Start of Block

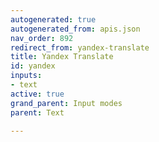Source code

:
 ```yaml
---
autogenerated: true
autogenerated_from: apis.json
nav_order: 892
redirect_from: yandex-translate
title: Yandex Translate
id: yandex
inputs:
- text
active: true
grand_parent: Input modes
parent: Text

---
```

End of Block
Start of Block

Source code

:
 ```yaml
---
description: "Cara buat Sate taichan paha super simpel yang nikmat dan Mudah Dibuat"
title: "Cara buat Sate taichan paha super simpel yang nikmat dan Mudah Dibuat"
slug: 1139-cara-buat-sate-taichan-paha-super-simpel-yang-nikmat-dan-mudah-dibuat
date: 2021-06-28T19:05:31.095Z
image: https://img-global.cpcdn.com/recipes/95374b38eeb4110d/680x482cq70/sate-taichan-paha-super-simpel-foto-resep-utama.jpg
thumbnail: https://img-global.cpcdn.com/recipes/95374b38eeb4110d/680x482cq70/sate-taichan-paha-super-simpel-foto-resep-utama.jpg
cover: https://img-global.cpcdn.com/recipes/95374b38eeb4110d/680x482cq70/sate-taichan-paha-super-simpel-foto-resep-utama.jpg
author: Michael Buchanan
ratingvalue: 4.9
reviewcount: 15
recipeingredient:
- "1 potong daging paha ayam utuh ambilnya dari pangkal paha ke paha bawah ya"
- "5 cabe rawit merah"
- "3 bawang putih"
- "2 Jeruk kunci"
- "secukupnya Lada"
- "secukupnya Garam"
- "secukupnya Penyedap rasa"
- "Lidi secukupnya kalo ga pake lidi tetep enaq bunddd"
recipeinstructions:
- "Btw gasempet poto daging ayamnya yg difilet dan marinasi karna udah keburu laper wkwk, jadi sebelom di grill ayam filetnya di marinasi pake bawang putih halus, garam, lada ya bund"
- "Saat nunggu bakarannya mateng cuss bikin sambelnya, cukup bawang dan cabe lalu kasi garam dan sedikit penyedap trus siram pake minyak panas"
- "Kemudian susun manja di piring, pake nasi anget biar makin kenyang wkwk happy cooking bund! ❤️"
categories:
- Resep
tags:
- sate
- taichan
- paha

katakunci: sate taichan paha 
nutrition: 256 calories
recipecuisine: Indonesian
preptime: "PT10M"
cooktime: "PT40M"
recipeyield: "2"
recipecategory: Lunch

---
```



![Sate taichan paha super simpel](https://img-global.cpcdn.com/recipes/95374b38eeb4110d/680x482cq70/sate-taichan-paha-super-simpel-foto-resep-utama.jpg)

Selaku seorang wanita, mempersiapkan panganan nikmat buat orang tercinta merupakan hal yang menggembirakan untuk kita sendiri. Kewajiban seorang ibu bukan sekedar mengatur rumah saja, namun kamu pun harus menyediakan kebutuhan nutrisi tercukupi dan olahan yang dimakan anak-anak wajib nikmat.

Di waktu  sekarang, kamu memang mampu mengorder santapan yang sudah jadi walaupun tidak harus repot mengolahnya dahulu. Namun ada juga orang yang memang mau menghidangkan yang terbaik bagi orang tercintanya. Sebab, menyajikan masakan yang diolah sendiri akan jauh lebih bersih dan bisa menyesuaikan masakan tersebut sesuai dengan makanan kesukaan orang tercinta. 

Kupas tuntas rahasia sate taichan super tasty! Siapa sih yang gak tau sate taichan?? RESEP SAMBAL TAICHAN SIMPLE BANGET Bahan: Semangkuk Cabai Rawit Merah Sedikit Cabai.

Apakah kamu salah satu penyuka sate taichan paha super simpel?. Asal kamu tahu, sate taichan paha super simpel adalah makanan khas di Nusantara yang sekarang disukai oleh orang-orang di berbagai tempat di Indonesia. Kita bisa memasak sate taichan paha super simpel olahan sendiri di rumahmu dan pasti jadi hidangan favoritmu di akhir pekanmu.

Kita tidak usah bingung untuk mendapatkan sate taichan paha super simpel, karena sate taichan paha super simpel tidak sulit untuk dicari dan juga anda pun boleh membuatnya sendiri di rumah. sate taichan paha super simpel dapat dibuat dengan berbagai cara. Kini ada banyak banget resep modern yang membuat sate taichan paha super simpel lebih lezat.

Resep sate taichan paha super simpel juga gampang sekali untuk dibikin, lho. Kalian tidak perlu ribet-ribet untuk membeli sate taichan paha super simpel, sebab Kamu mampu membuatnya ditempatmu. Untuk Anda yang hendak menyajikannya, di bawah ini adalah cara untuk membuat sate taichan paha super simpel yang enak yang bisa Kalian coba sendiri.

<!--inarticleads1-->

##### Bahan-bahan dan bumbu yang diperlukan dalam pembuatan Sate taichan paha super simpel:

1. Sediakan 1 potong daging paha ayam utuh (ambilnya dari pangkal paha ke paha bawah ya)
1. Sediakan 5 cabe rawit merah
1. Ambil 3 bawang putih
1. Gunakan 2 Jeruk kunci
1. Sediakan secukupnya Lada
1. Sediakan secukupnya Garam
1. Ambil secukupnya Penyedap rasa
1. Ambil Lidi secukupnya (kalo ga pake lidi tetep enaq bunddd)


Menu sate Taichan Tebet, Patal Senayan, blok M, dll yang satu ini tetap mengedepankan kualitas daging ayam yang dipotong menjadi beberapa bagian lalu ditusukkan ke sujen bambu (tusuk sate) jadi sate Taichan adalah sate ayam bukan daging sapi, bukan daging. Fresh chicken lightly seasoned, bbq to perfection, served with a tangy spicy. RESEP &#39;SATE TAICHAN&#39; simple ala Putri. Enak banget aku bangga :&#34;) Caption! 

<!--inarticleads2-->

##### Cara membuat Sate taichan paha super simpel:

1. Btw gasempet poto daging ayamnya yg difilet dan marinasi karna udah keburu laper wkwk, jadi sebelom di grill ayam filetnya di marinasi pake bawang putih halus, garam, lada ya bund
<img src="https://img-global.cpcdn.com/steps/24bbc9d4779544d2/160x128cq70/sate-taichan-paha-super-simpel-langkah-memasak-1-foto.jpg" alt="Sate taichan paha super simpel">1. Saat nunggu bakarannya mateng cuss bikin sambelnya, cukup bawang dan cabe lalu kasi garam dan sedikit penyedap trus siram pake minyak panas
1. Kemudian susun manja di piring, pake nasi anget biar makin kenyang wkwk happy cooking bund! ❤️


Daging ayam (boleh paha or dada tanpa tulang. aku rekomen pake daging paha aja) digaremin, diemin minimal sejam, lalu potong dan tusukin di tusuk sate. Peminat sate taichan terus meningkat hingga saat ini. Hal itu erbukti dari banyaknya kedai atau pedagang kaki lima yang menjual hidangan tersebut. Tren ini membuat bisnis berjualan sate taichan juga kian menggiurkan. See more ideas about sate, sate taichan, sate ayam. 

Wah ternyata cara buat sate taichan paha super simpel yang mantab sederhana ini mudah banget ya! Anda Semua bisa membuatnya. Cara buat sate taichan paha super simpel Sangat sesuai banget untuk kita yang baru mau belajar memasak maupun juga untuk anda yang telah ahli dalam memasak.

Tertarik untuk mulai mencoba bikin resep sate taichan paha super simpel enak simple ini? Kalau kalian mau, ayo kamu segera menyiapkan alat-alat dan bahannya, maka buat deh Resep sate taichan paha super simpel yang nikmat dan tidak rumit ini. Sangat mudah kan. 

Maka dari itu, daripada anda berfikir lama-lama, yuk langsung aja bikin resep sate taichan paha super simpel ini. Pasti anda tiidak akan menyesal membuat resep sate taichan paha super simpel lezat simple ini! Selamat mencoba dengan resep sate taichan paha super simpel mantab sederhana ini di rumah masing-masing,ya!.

End of Block

WHAT YOU WILL DO:
Please reproduce, exactly as they appear above, the lines from the line containing "1. Ambil Lidi" up to and including the line containing "Wah ternyata cara".

REPLY:
1. Ambil Lidi secukupnya (kalo ga pake lidi tetep enaq bunddd)


Menu sate Taichan Tebet, Patal Senayan, blok M, dll yang satu ini tetap mengedepankan kualitas daging ayam yang dipotong menjadi beberapa bagian lalu ditusukkan ke sujen bambu (tusuk sate) jadi sate Taichan adalah sate ayam bukan daging sapi, bukan daging. Fresh chicken lightly seasoned, bbq to perfection, served with a tangy spicy. RESEP &#39;SATE TAICHAN&#39; simple ala Putri. Enak banget aku bangga :&#34;) Caption! 

<!--inarticleads2-->

##### Cara membuat Sate taichan paha super simpel:

1. Btw gasempet poto daging ayamnya yg difilet dan marinasi karna udah keburu laper wkwk, jadi sebelom di grill ayam filetnya di marinasi pake bawang putih halus, garam, lada ya bund
<img src="https://img-global.cpcdn.com/steps/24bbc9d4779544d2/160x128cq70/sate-taichan-paha-super-simpel-langkah-memasak-1-foto.jpg" alt="Sate taichan paha super simpel">1. Saat nunggu bakarannya mateng cuss bikin sambelnya, cukup bawang dan cabe lalu kasi garam dan sedikit penyedap trus siram pake minyak panas
1. Kemudian susun manja di piring, pake nasi anget biar makin kenyang wkwk happy cooking bund! ❤️


Daging ayam (boleh paha or dada tanpa tulang. aku rekomen pake daging paha aja) digaremin, diemin minimal sejam, lalu potong dan tusukin di tusuk sate. Peminat sate taichan terus meningkat hingga saat ini. Hal itu erbukti dari banyaknya kedai atau pedagang kaki lima yang menjual hidangan tersebut. Tren ini membuat bisnis berjualan sate taichan juga kian menggiurkan. See more ideas about sate, sate taichan, sate ayam. 

Wah ternyata cara buat sate taichan paha super simpel yang mantab sederhana ini mudah banget ya! Anda Semua bisa membuatnya. Cara buat sate taichan paha super simpel Sangat sesuai banget untuk kita yang baru mau belajar memasak maupun juga untuk anda yang telah ahli dalam memasak.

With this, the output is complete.